PROBLEM
Report every line from the material that contains the word "pipeline".

RECORDS FOR THIS EXERCISE
_ _ _ _ _

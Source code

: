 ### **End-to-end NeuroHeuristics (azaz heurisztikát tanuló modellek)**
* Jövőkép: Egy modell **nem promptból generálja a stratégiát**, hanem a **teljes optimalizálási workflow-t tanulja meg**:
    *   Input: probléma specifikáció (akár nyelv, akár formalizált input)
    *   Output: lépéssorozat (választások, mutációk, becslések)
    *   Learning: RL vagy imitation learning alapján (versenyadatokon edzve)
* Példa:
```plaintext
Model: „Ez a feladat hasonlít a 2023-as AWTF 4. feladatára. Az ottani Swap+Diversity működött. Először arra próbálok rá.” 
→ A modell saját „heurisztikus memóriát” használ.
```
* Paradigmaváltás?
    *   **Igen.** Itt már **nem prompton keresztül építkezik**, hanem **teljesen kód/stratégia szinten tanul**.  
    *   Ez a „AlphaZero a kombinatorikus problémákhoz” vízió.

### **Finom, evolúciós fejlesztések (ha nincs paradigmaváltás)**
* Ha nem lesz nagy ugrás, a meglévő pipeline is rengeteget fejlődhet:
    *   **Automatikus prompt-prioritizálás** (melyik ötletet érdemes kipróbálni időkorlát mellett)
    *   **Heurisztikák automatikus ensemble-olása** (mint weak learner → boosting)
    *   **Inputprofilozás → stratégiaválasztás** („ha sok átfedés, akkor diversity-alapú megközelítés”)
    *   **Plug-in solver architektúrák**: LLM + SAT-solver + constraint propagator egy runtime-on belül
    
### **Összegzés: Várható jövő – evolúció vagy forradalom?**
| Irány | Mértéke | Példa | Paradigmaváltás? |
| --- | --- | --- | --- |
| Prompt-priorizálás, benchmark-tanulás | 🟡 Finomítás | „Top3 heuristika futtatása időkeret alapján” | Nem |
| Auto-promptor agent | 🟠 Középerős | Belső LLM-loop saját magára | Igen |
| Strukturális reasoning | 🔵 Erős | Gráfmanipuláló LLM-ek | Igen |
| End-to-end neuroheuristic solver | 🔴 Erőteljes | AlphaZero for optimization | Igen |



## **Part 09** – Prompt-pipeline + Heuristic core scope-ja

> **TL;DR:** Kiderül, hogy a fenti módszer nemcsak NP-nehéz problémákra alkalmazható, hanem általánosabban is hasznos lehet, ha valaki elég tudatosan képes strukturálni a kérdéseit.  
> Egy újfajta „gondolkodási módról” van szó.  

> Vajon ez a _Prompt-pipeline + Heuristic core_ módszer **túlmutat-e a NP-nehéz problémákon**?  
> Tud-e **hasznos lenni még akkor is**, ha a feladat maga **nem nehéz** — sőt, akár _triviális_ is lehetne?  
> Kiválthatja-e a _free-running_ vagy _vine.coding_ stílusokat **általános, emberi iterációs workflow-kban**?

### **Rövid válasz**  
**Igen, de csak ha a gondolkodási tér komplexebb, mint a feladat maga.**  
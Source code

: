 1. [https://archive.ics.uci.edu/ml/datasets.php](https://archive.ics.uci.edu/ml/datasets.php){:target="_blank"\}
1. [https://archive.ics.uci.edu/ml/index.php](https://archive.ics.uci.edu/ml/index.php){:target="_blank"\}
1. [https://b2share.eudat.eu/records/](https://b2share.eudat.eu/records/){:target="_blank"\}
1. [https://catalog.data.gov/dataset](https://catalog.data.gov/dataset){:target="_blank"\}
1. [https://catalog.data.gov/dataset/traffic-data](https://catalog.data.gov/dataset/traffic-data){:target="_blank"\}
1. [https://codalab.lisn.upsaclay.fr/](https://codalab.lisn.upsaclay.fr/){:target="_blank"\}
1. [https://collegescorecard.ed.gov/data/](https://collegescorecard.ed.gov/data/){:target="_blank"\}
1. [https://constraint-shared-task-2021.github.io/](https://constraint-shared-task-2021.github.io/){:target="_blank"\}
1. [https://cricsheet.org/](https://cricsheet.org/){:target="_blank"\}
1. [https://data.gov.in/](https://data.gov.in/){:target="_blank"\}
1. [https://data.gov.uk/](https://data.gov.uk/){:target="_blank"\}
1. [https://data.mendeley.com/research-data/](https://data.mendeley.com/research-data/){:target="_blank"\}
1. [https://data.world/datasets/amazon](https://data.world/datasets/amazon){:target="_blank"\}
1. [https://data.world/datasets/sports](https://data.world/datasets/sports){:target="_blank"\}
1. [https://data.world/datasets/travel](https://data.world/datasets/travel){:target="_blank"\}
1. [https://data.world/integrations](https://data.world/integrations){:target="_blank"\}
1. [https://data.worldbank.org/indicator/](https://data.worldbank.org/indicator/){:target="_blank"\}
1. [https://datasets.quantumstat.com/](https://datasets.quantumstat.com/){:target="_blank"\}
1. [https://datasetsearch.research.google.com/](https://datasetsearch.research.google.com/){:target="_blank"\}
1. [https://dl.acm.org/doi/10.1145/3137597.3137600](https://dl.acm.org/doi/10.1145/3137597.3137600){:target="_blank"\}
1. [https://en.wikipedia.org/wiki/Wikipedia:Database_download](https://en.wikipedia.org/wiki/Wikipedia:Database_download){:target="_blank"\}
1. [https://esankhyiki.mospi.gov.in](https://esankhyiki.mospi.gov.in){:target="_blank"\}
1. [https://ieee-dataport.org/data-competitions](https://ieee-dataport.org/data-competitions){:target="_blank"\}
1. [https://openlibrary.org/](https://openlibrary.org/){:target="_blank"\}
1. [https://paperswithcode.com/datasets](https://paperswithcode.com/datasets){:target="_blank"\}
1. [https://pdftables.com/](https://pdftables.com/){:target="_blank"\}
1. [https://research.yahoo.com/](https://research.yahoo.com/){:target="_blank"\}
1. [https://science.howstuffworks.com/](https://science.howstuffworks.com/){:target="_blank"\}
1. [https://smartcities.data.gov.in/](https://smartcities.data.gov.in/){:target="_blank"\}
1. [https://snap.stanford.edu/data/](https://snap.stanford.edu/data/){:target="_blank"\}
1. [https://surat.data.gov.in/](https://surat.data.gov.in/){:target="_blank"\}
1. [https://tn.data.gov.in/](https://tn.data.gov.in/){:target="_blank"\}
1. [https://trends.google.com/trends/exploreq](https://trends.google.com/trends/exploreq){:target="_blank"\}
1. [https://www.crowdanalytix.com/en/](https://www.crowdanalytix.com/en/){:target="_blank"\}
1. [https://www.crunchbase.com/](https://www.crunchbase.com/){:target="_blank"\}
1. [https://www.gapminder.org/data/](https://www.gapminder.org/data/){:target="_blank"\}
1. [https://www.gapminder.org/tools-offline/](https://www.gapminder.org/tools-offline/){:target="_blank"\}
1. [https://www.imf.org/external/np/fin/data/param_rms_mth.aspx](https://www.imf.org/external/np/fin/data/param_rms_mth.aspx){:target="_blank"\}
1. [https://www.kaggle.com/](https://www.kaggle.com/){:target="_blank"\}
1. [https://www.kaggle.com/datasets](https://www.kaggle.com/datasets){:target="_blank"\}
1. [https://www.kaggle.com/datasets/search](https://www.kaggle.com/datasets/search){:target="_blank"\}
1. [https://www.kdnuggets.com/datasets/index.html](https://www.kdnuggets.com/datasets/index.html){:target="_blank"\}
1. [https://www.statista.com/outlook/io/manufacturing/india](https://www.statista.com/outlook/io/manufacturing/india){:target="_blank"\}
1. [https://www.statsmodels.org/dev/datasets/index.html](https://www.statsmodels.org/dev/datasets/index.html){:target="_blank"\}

_ _ _ _ _

RESPONSE FOR THIS EXERCISE
* Ha nem lesz nagy ugrás, a meglévő pipeline is rengeteget fejlődhet:
## **Part 09** – Prompt-pipeline + Heuristic core scope-ja
> Vajon ez a _Prompt-pipeline + Heuristic core_ módszer **túlmutat-e a NP-nehéz problémákon**?  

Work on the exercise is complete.